Hab leider keine anderen MadCatz / Saitek Produkte. Aber ich habe auch vor der Neuinstallation die Treiber aus dem Netz verwendet. Es ist eben verblüffend, dass soweit ich es testen konnte alle anderen anderen Funktionen in Ordnung sind nur eben diese eine nicht  Muss man diese Funktion irgendwie noch einemal aktivieren?

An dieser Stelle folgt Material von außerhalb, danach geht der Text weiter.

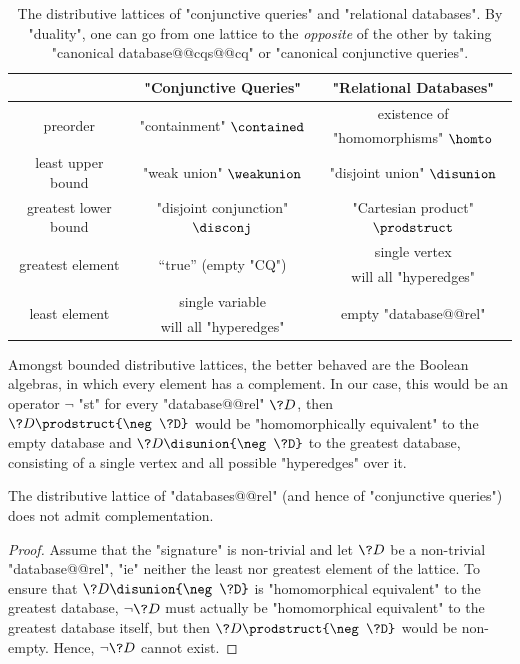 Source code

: \begin{table}
	\centering
	\begin{tabular}{ccc}
		\toprule
		 & "Conjunctive Queries" & "Relational Databases" \\ \midrule
		\multirow{2}{*}{preorder} & \multirow{2}{*}{"containment" $\contained$} & existence of\\
		& & "homomorphisms" $\homto$ \\
		least upper bound & "weak union" $\weakunion$ & "disjoint union" $\disunion$ \\
		greatest lower bound & "disjoint conjunction" $\disconj$ & "Cartesian product" $\prodstruct$ \\ 
		\multirow{2}{*}{greatest element} & \multirow{2}{*}{``true'' (empty "CQ")} & single vertex \\
		& & will all "hyperedges" \\
		\multirow{2}{*}{least element} & single variable & \multirow{2}{*}{empty "database@@rel"}
		\\
		& will all "hyperedges" & \\ \bottomrule
	\end{tabular}
	\caption{
		\AP\label{tab:distributive-lattices}
		The distributive lattices of "conjunctive queries" and "relational databases".
		By "duality", one can go from one lattice to the \emph{opposite} of the other
		by taking "canonical database@@cqs@@cq" or "canonical conjunctive queries".}
\end{table}

Amongst bounded distributive lattices, the better behaved are
the Boolean algebras, in which every element has a complement.
In our case, this would be an operator $\neg$ "st" for every "database@@rel" $\?D$,
then $\?D \prodstruct {\neg \?D}$ would be "homomorphically equivalent" to
the empty database and $\?D \disunion {\neg \?D}$ to the greatest database,
consisting of a single vertex and all possible "hyperedges" over it.

\begin{proposition}
	The distributive lattice of "databases@@rel" (and hence of
	"conjunctive queries") does not admit complementation.
\end{proposition}

\begin{proof}
	Assume that the "signature" is non-trivial and let $\?D$ be a non-trivial "database@@rel",
	"ie" neither the least nor greatest element of the lattice.
	To ensure that $\?D \disunion {\neg \?D}$ is "homomorphical equivalent"
	to the greatest database, $\neg \?D$ must actually be "homomorphical equivalent" to 
	the greatest database itself,
	but then $\?D \prodstruct {\neg \?D}$ would be non-empty.
	Hence, $\neg \?D$ cannot exist.
\end{proof}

Also davon abgesehen, dass man den Traiber installiert und die entsprechende Software und dies dann bei "Einstellungen" einstellt (Bsp. 50% der üblichen DPI Zahl).


----------



## Stryke7 (31. Dezember 2013)

Könnte einfach der Knopf gestorben sein?  

Ansonsten, hast du schon mal neugestartet, oder die Maus neu eingestöpselt?  Die Software hat durschnittlich alle paar Monate mal Aussetzer ...


----------



## bruderbethor (31. Dezember 2013)

Stryke7 schrieb:


> Könnte einfach der Knopf gestorben sein?
> 
> Ansonsten, hast du schon mal neugestartet, oder die Maus neu eingestöpselt?  Die Software hat durschnittlich alle paar Monate mal Aussetzer ...


 
Anstrengend ... hast du was gelesen von dem was ich geschrieben habe ? Soll nicht überheblich klingen eher traurig, da das anscheinend nicht der Fall ist ! Der Knopf geht mit anderen Funktionen einwndfrei. 4 USB Ports getestet ...


----------



## Deeron (31. Dezember 2013)

Meld mich nach erfolgreicher Nachtschicht zurück ^^.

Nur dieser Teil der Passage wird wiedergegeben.